▶ Task brief: An exact reproduction is needed of every line from the beginning of the data down to and including the line that contains "<h2>Demo Team</h2>", minus the pictures.
*** Begin section ***
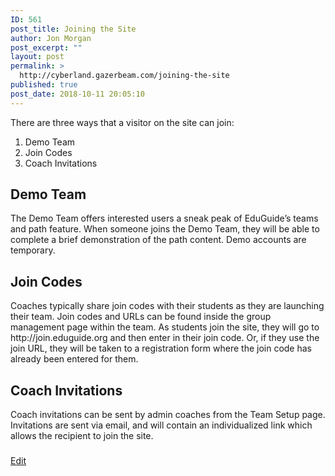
 ```yaml
---
ID: 561
post_title: Joining the Site
author: Jon Morgan
post_excerpt: ""
layout: post
permalink: >
  http://cyberland.gazerbeam.com/joining-the-site
published: true
post_date: 2018-10-11 20:05:10
---
```

There are three ways that a visitor on the site can join:
<ol>
 	<li>Demo Team</li>
 	<li>Join Codes</li>
 	<li>Coach Invitations</li>
</ol>
<h2>Demo Team</h2>
The Demo Team offers interested users a sneak peak of EduGuide’s teams and path feature. When someone joins the Demo Team, they will be able to complete a brief demonstration of the path content. Demo accounts are temporary.
<h2>Join Codes</h2>
Coaches typically share join codes with their students as they are launching their team. Join codes and URLs can be found inside the group management page within the team. As students join the site, they will go to http://join.eduguide.org and then enter in their join code. Or, if they use the join URL, they will be taken to a registration form where the join code has already been entered for them.
<h2>Coach Invitations</h2>
Coach invitations can be sent by admin coaches from the Team Setup page. Invitations are sent via email, and will contain an individualized link which allows the recipient to join the site.

###

<a href="https://docs.google.com/document/d/1mNcBO5LWprK3UwvpK9qeRdycZNTXv8-8cNSIf1qckA8/edit?usp=sharing">Edit</a>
*** End section ***
▶ Response:
 ```yaml
---
ID: 561
post_title: Joining the Site
author: Jon Morgan
post_excerpt: ""
layout: post
permalink: >
  http://cyberland.gazerbeam.com/joining-the-site
published: true
post_date: 2018-10-11 20:05:10
---
```

There are three ways that a visitor on the site can join:
<ol>
 	<li>Demo Team</li>
 	<li>Join Codes</li>
 	<li>Coach Invitations</li>
</ol>
<h2>Demo Team</h2>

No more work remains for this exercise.